Может предоставить ему какие-то ложные доказательства, что я работаю на кого-то? Может быть сказать ему, чтобы он поверил, что меня следует убить, и чтобы он сделал это? Что угодно, какой угодно предлог, чтобы только вызвать его на что-нибудь. Я знаю, какой он жестокий человек, но я могу любить только его.
     Он вторая моя любовь после мужа.
    Я знаю, как он измучил бы меня в роли мужа. Но именно такого мужа, похожего, я бы хотела, только чтобы он любил меня. Чтобы не предал меня ради его отца, ни ради кого.
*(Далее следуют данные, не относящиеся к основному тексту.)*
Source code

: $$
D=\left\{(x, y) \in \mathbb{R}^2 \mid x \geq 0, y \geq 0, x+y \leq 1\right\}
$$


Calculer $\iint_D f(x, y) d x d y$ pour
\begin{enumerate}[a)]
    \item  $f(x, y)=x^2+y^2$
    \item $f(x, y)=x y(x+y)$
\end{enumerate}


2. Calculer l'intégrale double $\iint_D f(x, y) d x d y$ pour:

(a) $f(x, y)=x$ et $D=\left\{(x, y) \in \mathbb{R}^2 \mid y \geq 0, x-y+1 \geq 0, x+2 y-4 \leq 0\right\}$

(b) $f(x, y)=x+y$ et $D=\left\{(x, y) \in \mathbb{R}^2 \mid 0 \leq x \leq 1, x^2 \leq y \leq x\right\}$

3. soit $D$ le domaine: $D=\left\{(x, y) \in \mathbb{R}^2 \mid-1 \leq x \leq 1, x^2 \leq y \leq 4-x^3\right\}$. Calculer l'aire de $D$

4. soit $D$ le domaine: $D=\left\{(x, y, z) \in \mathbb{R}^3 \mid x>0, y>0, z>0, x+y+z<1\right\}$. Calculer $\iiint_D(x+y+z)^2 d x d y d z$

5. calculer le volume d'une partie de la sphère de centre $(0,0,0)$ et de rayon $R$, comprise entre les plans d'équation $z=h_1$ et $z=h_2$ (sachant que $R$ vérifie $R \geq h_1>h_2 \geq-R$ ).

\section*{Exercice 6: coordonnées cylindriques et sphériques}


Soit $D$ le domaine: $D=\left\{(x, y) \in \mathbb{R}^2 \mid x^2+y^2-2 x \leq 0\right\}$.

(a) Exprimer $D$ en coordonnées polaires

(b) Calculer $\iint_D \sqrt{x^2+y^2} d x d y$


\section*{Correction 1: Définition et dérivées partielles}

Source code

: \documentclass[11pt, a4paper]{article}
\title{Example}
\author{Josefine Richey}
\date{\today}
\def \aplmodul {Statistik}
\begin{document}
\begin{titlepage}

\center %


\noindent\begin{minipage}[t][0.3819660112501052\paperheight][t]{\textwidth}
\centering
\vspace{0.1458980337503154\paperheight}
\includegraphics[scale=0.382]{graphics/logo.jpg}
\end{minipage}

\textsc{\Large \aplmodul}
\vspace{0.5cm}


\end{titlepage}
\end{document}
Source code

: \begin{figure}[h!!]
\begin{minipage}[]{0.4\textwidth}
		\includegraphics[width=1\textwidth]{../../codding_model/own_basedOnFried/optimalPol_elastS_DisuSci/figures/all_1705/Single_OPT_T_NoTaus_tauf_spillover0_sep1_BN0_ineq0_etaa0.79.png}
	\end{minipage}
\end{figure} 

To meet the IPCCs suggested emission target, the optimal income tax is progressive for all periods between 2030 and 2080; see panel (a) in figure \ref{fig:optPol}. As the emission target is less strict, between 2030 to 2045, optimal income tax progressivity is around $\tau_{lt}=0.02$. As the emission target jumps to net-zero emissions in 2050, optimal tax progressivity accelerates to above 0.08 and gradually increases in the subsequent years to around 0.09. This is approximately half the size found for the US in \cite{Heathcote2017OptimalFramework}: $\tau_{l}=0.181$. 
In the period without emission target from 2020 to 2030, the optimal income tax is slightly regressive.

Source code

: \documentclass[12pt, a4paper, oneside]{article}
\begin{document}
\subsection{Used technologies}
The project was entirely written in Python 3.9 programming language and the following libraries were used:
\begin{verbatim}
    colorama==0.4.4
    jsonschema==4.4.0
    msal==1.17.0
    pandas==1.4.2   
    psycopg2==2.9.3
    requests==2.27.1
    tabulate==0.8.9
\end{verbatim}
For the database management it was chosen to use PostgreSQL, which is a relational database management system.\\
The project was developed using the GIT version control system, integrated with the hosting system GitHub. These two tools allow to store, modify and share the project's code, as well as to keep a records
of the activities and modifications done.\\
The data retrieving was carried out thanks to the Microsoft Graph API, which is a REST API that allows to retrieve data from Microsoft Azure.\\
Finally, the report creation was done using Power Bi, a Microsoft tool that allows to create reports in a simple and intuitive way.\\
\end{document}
Чтобы не отнесся так наплевательски.
   Я для него не значила ничего. Как не значу и теперь. Его отец руководил им, и руководит и теперь. Эта семья не дала бы мне покоя.
   Он выражал свою ненависть, а я сидела и думала, как я люблю его. Я не способна его ненавидеть. Я обиделась на него, но эта обида прошла. Я его люблю, не смотря на его ненависть ко мне.
   Я хотела забыть его. Как же мне забыть его снова?»

  «Я люблю его, я не могу без него!! Я вышла бы замуж только за него! Я схожу с ума, я не могу перестать любить его. Не могу забыть его каждую минуту, этот город дышит им, он дышит его присутствием!  Я бы сошла с ума, если бы увидела его с кем-нибудь другим.
Я не пережила бы, если бы узнала, что он женился. Он так меня ненавидит. Он желает моего уничтожения. Но я люблю его, и продолжаю любить! Это очень страшно, это как зависимость. Если бы он избавился от своего отца, который нас разлучил, и от своих советчиков. Что мне делать. Я желаю встречи только с ним. Я не хочу быть с ним хорошей знакомой. Я хочу, чтобы он сам все понял обо мне. Я уже не смогу полюбить никого другого!»

   «Чтобы это была именно любовь, он должен что-то сделать, кем-то быть. Он должен быть особенным, чем-то задеть меня до глубины души. Как этот. Он таким был для меня.
Только бы мне полюбить кого-то снова. Но прошло уже почти 5 месяцев, а это не делается возможным. Такой человек не встречается. Только новая любовь, новые отношения спасли бы меня. Если уже невозможно было спасти старые. Но он не хотел их спасать.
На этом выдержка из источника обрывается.